Business groups expressed little support for terminating NAFTA, as Trump previously threatened. Instead, they recommended a harmonization of rules and new infrastructure investments to better align the trade deal with today’s digital world and integrated supply chains.

“The huge potential of e-commerce in North America for U.S. exporters has yet to be fully realized because of the complexity, cost, and unpredictability of moving low-value, individual shipments across Mexican and Canadian borders,” FedEx Corp. wrote.

FedEx, United Parcel Service (UPS), the U.S. Council for International Business, and the Express Association of America were among the commenters calling on Mexico and Canada to boost the de minimis threshold. That is the level under which imported products are exempt from certain taxes, and streamlined through customs screenings.

“De minimis has become particularly important with the rapid growth of e-commerce,” FedEx wrote. While the figure is $800 in the U.S., it is about $50 in Mexico and only $15 in Canada.

FedEx also is seeking the removal of restrictions against foreign-owned express delivery firms from operating their own vehicles on Mexican federal highways.

UPS noted less-than-truckload carriers are not able to use Free and Secure Trade (FAST) lanes. However, because UPS regularly screens shippers, it said U.S.-inbound trucks should be considered eligible. Expedited clearance programs should expand to serve U.S. shipments into Canada and Mexico, the company wrote.

American Trucking Associations requested the administration not change NAFTA’s trucking provisions, but consider several other tweaks.

One key change, wrote chief economist Bob Costello, is allowing commingling of cargo entering Mexico. Currently, a carrier moving 20 shipments from different brokers must segregate them into separate trailers when entering the country. And while maintaining cabotage rules, ATA wants foreign truck drivers be allowed to reposition empty trailers, a practice known as “drop and hook.”

The North American Strategy for Competitiveness (NASCO) took a different position, recommending an examination of “restrictive cabotage rules in [the U.S.] where [Canada and Mexico] are willing to reciprocate, thus enabling the flexibility to 
maximize supply chain and labor efficiencies.”

NASCO recommended the creation of an infrastructure bank between the nations to fund border upgrades, implement technologies, and foster the increased use of alternative fuels.

New funding mechanisms, including public-private partnerships, were touted in many comments, including the including the Business Council of Canada.

The San Diego – Tijuana Smart Border Coalition added the U.S. should increase its investment in the North American Development Bank, which helps finance projects for communities along the U.S.-Mexico border.
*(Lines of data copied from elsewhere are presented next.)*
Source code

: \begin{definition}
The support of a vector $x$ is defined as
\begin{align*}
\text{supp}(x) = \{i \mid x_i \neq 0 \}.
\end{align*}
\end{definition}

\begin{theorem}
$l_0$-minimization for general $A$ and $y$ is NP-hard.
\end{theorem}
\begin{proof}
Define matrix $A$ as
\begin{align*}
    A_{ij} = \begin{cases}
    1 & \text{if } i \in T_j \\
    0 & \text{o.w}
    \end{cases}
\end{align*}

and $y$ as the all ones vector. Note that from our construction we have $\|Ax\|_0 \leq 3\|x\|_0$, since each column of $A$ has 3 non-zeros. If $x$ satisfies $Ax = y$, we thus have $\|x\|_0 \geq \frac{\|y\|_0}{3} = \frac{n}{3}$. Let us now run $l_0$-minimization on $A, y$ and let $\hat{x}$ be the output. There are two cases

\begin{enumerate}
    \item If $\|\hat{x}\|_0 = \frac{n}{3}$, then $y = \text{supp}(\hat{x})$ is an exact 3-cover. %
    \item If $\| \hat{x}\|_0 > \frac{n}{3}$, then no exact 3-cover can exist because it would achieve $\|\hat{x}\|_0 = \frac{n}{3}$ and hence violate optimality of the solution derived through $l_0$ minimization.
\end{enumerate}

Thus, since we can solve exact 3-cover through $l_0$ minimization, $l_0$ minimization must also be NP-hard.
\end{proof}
The coalition also advocated for an inter-agency body to improve coordination. It said several times earlier this year Mexico closed the El Chaparral port of entry due to protests, but the U.S. Customs and Border Protection was not notified until minutes before the closures.
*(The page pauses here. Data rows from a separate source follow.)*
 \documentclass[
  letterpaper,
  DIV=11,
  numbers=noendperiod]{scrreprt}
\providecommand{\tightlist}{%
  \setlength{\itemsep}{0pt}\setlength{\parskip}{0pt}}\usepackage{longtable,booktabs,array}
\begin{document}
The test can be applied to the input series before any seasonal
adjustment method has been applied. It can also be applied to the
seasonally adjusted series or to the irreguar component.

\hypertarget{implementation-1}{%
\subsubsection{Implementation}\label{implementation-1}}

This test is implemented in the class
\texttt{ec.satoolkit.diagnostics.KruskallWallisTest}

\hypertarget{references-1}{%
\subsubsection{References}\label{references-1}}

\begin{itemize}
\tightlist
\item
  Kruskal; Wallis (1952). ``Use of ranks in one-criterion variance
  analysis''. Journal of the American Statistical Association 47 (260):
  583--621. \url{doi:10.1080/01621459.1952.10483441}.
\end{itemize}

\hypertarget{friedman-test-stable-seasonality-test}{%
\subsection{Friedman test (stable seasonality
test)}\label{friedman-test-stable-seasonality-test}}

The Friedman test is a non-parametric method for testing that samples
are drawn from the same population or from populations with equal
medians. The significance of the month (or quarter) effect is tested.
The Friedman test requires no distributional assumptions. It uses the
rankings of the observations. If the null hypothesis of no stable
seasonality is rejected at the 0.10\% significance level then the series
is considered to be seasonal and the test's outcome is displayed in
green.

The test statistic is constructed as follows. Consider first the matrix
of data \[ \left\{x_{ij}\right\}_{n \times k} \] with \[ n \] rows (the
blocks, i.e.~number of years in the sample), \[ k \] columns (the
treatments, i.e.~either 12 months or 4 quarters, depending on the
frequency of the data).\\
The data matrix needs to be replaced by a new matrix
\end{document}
The North American Meat Institute cited the electronic documentation system the Department of Agriculture will begin rolling in late June as the type of program NAFTA should be moving toward.

Any changes are particularly crucial to companies like Rassini, a Mexican-based manufacturer of vehicle parts that moves 1,500 tons of its products across borders every day.
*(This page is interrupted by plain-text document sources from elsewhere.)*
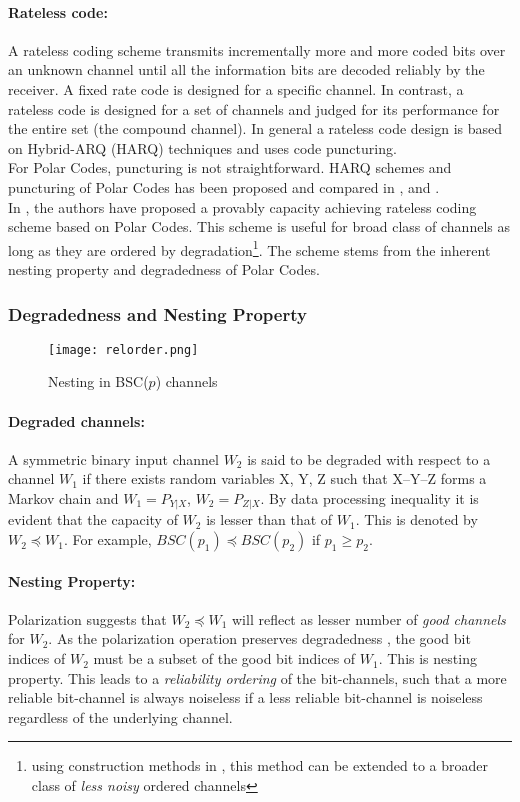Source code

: \documentclass[
11pt, %
a4paper, %
oneside, %
headinclude,footinclude, %
BCOR5mm, %
]{scrartcl}
\begin{document}
\paragraph{Rateless code:}A rateless coding scheme transmits incrementally more and more coded bits over an unknown channel until all the information bits are decoded reliably by the receiver. A fixed rate code is designed for a specific channel. In contrast, a rateless code is designed for a set of channels and judged for its performance for the entire set (the compound channel). In general a rateless code design is based on Hybrid-ARQ (HARQ) techniques and uses code puncturing. \\For Polar Codes, puncturing is not straightforward. HARQ schemes and puncturing of Polar Codes has been proposed and compared in \cite{harqtav}, \cite{harqcheng} and \cite{harqchen}.\\ In \cite{chen}, the authors have proposed a provably capacity achieving rateless coding scheme based on Polar Codes. This scheme is useful for broad class of channels as long as they are ordered by degradation\footnote{using construction methods in \cite{wang}, \cite{mondelli} this method can be extended to a broader class of \emph{less noisy} ordered channels}. The scheme stems from the inherent nesting property and degradedness of Polar Codes.

\subsubsection{Degradedness and Nesting Property}
\begin{wrapfigure}{r}{0.5\textwidth}
  \begin{center}
    \texttt{[image: relorder.png]}
  \end{center}
  \caption{Nesting in BSC($p$) channels}
  \label{fig:relorder}
\end{wrapfigure}
\paragraph{Degraded channels:}A symmetric binary input channel $W_2$ is said to be degraded with respect to a channel $W_1$ if there exists random variables X, Y, Z such that X\---Y\---Z forms a Markov chain and $W_1=P_{Y|X}$, $W_2=P_{Z|X}$. By data processing inequality it is evident that the capacity of $W_2$ is lesser than that of $W_1$. This is denoted by $W_2 \preceq W_1$. For example, $BSC(p_1) \preceq BSC(p_2)$ if $p_1 \geq p_2$.
\paragraph{Nesting Property:}Polarization suggests that $W_2 \preceq W_1$ will reflect as lesser number of \emph{good channels} for $W_2$. As the polarization operation preserves degradedness \cite{wang}, the good bit indices of $W_2$ must be a subset of the good bit indices of $W_1$. This is nesting property. This leads to a \emph{reliability ordering} of the bit-channels, such that a more reliable bit-channel is always noiseless if a less reliable bit-channel is noiseless regardless of the underlying channel.
\end{document}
“More import specialists, expansion of FAST lanes on both sides of the border, and increased use of technology (x-rays vs. manual inspections) would greatly improve the timeliness of automotive trade between Mexico and the U.S.,” the company wrote.

Agricultural and food lobbying groups cited the need for updated sanitary and phytosanitary (SPS) rules to ensure safety and fairness. SPS was also cited by Union Pacific, the nation’s largest freight railroad, which also warned against dragging out the renegotiations.

“The longer businesses are left uncertain about the future of U.S. trade with Canada and Mexico, the more likely they are to delay job-creating investments,” said Lance Fritz, Union Pacific’s chairman, president and CEO.

Another frequent comment was to seek ways to more easily resolve conflicts. That was a particular point made by lumber groups, currently embroiled in a softwood lumber tariff dispute.

Other commenters expressed a higher degree of criticism with the trade pact.

The Owner-Operator Independent Drivers Association called a reversal of the measure allowing Mexican-based carriers from operating in the U.S. 

“The United States has much to lose by allowing motor carriers and drivers who are not required to comply with each of our safety regulations or obligated to use equipment that meets our latest [Environmental Protection Agency] rules, to operate on our highways,” OOIDA wrote.

Josh Nassar, legislative director of the United Auto Workers, said, “it is critical for the Trump administration to drastically overhaul the agreement to ensure that workers are paid wages they can support their families with and have the right to collectively bargain.”